Rendered images with source text
BEGIN

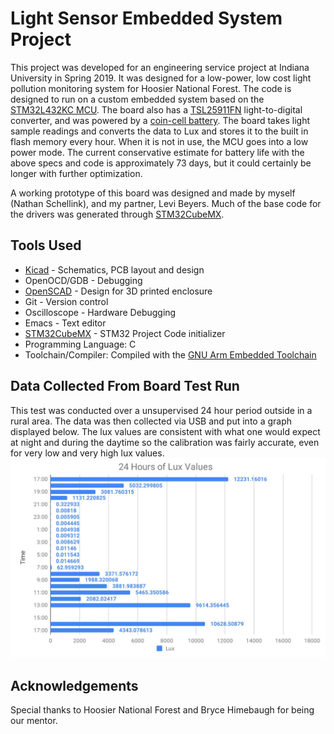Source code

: # Light Sensor Embedded System Project
This project was developed for an engineering service project at Indiana University in Spring 2019. It was designed for a low-power, low cost light pollution monitoring system for Hoosier National Forest.
The code is designed to run on a custom embedded system based on the [STM32L432KC MCU](https://www.digikey.com/product-detail/en/stmicroelectronics/STM32L432KCU6/497-16578-ND/6132749).
The board also has a [TSL25911FN](https://www.digikey.com/product-detail/en/ams/TSL25911FN/TSL25911FNTR-ND/4162547) light-to-digital converter,
and was powered by a [coin-cell battery](https://data.energizer.com/pdfs/cr2032.pdf). The board takes light sample readings and converts the data to Lux and stores it to the built in flash memory every hour. When it is not in use, the MCU goes into a low power mode. The current conservative estimate for battery life with the above specs and code is approximately 73 days, but it could certainly be longer with further optimization.

A working prototype of this board was designed and made by myself (Nathan Schellink), and my partner, Levi Beyers.
Much of the base code for the drivers was generated through [STM32CubeMX](https://www.st.com/en/development-tools/stm32cubemx.html).

## Tools Used
- [Kicad](http://www.kicad-pcb.org/) - Schematics, PCB layout and design
- OpenOCD/GDB - Debugging
- [OpenSCAD](https://www.openscad.org/) - Design for 3D printed enclosure
- Git - Version control
- Oscilloscope - Hardware Debugging
- Emacs - Text editor
- [STM32CubeMX](https://www.st.com/en/development-tools/stm32cubemx.html) - STM32 Project Code initializer
- Programming Language: C
- Toolchain/Compiler: Compiled with the [GNU Arm Embedded Toolchain](https://developer.arm.com/tools-and-software/open-source-software/developer-tools/gnu-toolchain/gnu-rm/downloads)

## Data Collected From Board Test Run
This test was conducted over a unsupervised 24 hour  period outside in a rural area. The data was then collected via USB and put into a graph displayed below. The lux values are consistent with what one would expect at night and during the daytime so the calibration was fairly accurate, even for very low and very high lux values.
<img src="LightSensorData.png"/>

## Acknowledgements
Special thanks to  Hoosier National Forest and Bryce Himebaugh for being our mentor.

END

### Exercise brief:
Using the records above, please repeat the line with "- Git - Version control" and every line after it exactly, and give no other text.

### Result for this exercise:
- Git - Version control
- Oscilloscope - Hardware Debugging
- Emacs - Text editor
- [STM32CubeMX](https://www.st.com/en/development-tools/stm32cubemx.html) - STM32 Project Code initializer
- Programming Language: C
- Toolchain/Compiler: Compiled with the [GNU Arm Embedded Toolchain](https://developer.arm.com/tools-and-software/open-source-software/developer-tools/gnu-toolchain/gnu-rm/downloads)

## Data Collected From Board Test Run
This test was conducted over a unsupervised 24 hour  period outside in a rural area. The data was then collected via USB and put into a graph displayed below. The lux values are consistent with what one would expect at night and during the daytime so the calibration was fairly accurate, even for very low and very high lux values.
<img src="LightSensorData.png"/>

## Acknowledgements
Special thanks to  Hoosier National Forest and Bryce Himebaugh for being our mentor.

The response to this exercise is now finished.